Given the entries below, copy each of them out exactly.

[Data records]
Segment Open

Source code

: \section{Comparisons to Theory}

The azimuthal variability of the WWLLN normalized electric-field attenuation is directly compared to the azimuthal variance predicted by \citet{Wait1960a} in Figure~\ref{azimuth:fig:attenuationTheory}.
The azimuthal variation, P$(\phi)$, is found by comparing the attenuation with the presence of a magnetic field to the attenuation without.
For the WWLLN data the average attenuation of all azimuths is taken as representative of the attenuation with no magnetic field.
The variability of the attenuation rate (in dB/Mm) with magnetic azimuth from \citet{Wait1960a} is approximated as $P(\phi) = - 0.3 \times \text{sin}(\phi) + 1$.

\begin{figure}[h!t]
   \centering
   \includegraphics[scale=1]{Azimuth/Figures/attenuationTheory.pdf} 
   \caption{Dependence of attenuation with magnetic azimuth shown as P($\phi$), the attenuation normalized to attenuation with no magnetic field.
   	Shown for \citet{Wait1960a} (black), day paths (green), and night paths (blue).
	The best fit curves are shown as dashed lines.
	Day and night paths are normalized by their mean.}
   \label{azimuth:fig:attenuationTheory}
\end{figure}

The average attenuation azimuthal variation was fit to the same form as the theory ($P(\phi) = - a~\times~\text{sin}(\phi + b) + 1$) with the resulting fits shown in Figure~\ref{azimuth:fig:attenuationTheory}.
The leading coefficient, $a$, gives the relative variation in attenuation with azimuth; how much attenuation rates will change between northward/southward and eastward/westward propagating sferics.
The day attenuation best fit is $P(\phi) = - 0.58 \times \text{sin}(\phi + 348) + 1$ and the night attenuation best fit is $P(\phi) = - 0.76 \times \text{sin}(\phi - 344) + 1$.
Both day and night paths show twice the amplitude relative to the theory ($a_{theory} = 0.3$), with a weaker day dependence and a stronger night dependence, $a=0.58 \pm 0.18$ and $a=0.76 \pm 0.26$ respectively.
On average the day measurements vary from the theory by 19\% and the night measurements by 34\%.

Segment Closed

> Result for this exercise:
Source code

: \section{Comparisons to Theory}

The azimuthal variability of the WWLLN normalized electric-field attenuation is directly compared to the azimuthal variance predicted by \citet{Wait1960a} in Figure~\ref{azimuth:fig:attenuationTheory}.
The azimuthal variation, P$(\phi)$, is found by comparing the attenuation with the presence of a magnetic field to the attenuation without.
For the WWLLN data the average attenuation of all azimuths is taken as representative of the attenuation with no magnetic field.
The variability of the attenuation rate (in dB/Mm) with magnetic azimuth from \citet{Wait1960a} is approximated as $P(\phi) = - 0.3 \times \text{sin}(\phi) + 1$.

\begin{figure}[h!t]
   \centering
   \includegraphics[scale=1]{Azimuth/Figures/attenuationTheory.pdf} 
   \caption{Dependence of attenuation with magnetic azimuth shown as P($\phi$), the attenuation normalized to attenuation with no magnetic field.
   	Shown for \citet{Wait1960a} (black), day paths (green), and night paths (blue).
	The best fit curves are shown as dashed lines.
	Day and night paths are normalized by their mean.}
   \label{azimuth:fig:attenuationTheory}
\end{figure}

The average attenuation azimuthal variation was fit to the same form as the theory ($P(\phi) = - a~\times~\text{sin}(\phi + b) + 1$) with the resulting fits shown in Figure~\ref{azimuth:fig:attenuationTheory}.
The leading coefficient, $a$, gives the relative variation in attenuation with azimuth; how much attenuation rates will change between northward/southward and eastward/westward propagating sferics.
The day attenuation best fit is $P(\phi) = - 0.58 \times \text{sin}(\phi + 348) + 1$ and the night attenuation best fit is $P(\phi) = - 0.76 \times \text{sin}(\phi - 344) + 1$.
Both day and night paths show twice the amplitude relative to the theory ($a_{theory} = 0.3$), with a weaker day dependence and a stronger night dependence, $a=0.58 \pm 0.18$ and $a=0.76 \pm 0.26$ respectively.
On average the day measurements vary from the theory by 19\% and the night measurements by 34\%.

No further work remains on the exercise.